THE TASK: Repeat the listing in full, exactly as it stands.

+++ PROVIDED ENTRIES

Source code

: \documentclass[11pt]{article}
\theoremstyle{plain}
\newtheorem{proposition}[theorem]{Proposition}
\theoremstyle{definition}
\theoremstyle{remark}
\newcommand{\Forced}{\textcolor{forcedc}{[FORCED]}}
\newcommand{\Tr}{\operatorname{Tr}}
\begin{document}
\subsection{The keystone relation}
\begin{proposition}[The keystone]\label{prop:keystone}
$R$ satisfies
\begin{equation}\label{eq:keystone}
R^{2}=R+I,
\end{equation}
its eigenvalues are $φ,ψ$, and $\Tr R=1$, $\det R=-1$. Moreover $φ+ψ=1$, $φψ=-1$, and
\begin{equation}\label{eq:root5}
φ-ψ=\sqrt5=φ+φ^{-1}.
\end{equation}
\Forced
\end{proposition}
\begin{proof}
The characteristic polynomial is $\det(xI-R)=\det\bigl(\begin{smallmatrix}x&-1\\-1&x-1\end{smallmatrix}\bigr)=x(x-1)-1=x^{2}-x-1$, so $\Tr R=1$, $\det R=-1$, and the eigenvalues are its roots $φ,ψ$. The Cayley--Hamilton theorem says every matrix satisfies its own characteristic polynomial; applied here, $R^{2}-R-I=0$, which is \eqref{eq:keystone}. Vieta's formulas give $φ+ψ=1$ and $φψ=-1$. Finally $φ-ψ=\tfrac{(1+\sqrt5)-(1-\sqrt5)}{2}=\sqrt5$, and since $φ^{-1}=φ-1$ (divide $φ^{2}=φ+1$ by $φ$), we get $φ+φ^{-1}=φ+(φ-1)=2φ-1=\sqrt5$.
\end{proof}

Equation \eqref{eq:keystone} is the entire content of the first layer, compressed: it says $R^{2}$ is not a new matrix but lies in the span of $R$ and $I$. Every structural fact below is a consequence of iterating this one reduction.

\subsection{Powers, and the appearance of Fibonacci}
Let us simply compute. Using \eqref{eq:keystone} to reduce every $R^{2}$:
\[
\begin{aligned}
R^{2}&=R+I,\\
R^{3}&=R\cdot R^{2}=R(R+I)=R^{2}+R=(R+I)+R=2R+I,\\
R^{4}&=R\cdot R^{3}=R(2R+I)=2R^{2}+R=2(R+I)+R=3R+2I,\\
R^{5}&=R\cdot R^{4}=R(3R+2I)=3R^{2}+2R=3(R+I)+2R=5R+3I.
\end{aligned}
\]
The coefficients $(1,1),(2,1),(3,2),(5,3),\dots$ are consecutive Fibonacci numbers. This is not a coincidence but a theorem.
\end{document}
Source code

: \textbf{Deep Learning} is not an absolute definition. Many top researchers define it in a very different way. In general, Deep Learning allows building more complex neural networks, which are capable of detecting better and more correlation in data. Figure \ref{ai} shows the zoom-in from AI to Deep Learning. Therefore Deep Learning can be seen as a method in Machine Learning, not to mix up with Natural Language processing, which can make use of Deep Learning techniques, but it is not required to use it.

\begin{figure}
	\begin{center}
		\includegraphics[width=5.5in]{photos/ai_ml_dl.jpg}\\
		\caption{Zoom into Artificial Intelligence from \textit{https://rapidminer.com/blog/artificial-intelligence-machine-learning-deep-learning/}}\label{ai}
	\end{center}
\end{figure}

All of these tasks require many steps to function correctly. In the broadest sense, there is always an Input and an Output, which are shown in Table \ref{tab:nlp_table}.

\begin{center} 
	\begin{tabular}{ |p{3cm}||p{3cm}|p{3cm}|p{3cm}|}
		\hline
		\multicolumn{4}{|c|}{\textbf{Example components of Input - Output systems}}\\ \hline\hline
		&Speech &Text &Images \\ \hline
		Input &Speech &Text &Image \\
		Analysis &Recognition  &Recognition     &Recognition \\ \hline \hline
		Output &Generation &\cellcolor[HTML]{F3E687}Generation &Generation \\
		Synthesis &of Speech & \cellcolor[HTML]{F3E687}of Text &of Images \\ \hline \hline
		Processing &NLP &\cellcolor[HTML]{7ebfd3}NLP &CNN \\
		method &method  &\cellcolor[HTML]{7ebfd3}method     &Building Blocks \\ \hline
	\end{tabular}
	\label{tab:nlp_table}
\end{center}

++++++

RESPONSE:
Source code

: \documentclass[11pt]{article}
\theoremstyle{plain}
\newtheorem{proposition}[theorem]{Proposition}
\theoremstyle{definition}
\theoremstyle{remark}
\newcommand{\Forced}{\textcolor{forcedc}{[FORCED]}}
\newcommand{\Tr}{\operatorname{Tr}}
\begin{document}
\subsection{The keystone relation}
\begin{proposition}[The keystone]\label{prop:keystone}
$R$ satisfies
\begin{equation}\label{eq:keystone}
R^{2}=R+I,
\end{equation}
its eigenvalues are $φ,ψ$, and $\Tr R=1$, $\det R=-1$. Moreover $φ+ψ=1$, $φψ=-1$, and
\begin{equation}\label{eq:root5}
φ-ψ=\sqrt5=φ+φ^{-1}.
\end{equation}
\Forced
\end{proposition}
\begin{proof}
The characteristic polynomial is $\det(xI-R)=\det\bigl(\begin{smallmatrix}x&-1\\-1&x-1\end{smallmatrix}\bigr)=x(x-1)-1=x^{2}-x-1$, so $\Tr R=1$, $\det R=-1$, and the eigenvalues are its roots $φ,ψ$. The Cayley--Hamilton theorem says every matrix satisfies its own characteristic polynomial; applied here, $R^{2}-R-I=0$, which is \eqref{eq:keystone}. Vieta's formulas give $φ+ψ=1$ and $φψ=-1$. Finally $φ-ψ=\tfrac{(1+\sqrt5)-(1-\sqrt5)}{2}=\sqrt5$, and since $φ^{-1}=φ-1$ (divide $φ^{2}=φ+1$ by $φ$), we get $φ+φ^{-1}=φ+(φ-1)=2φ-1=\sqrt5$.
\end{proof}

Equation \eqref{eq:keystone} is the entire content of the first layer, compressed: it says $R^{2}$ is not a new matrix but lies in the span of $R$ and $I$. Every structural fact below is a consequence of iterating this one reduction.

\subsection{Powers, and the appearance of Fibonacci}
Let us simply compute. Using \eqref{eq:keystone} to reduce every $R^{2}$:
\[
\begin{aligned}
R^{2}&=R+I,\\
R^{3}&=R\cdot R^{2}=R(R+I)=R^{2}+R=(R+I)+R=2R+I,\\
R^{4}&=R\cdot R^{3}=R(2R+I)=2R^{2}+R=2(R+I)+R=3R+2I,\\
R^{5}&=R\cdot R^{4}=R(3R+2I)=3R^{2}+2R=3(R+I)+2R=5R+3I.
\end{aligned}
\]
The coefficients $(1,1),(2,1),(3,2),(5,3),\dots$ are consecutive Fibonacci numbers. This is not a coincidence but a theorem.
\end{document}
Source code

: \textbf{Deep Learning} is not an absolute definition. Many top researchers define it in a very different way. In general, Deep Learning allows building more complex neural networks, which are capable of detecting better and more correlation in data. Figure \ref{ai} shows the zoom-in from AI to Deep Learning. Therefore Deep Learning can be seen as a method in Machine Learning, not to mix up with Natural Language processing, which can make use of Deep Learning techniques, but it is not required to use it.

\begin{figure}
	\begin{center}
		\includegraphics[width=5.5in]{photos/ai_ml_dl.jpg}\\
		\caption{Zoom into Artificial Intelligence from \textit{https://rapidminer.com/blog/artificial-intelligence-machine-learning-deep-learning/}}\label{ai}
	\end{center}
\end{figure}

All of these tasks require many steps to function correctly. In the broadest sense, there is always an Input and an Output, which are shown in Table \ref{tab:nlp_table}.

\begin{center} 
	\begin{tabular}{ |p{3cm}||p{3cm}|p{3cm}|p{3cm}|}
		\hline
		\multicolumn{4}{|c|}{\textbf{Example components of Input - Output systems}}\\ \hline\hline
		&Speech &Text &Images \\ \hline
		Input &Speech &Text &Image \\
		Analysis &Recognition  &Recognition     &Recognition \\ \hline \hline
		Output &Generation &\cellcolor[HTML]{F3E687}Generation &Generation \\
		Synthesis &of Speech & \cellcolor[HTML]{F3E687}of Text &of Images \\ \hline \hline
		Processing &NLP &\cellcolor[HTML]{7ebfd3}NLP &CNN \\
		method &method  &\cellcolor[HTML]{7ebfd3}method     &Building Blocks \\ \hline
	\end{tabular}
	\label{tab:nlp_table}
\end{center}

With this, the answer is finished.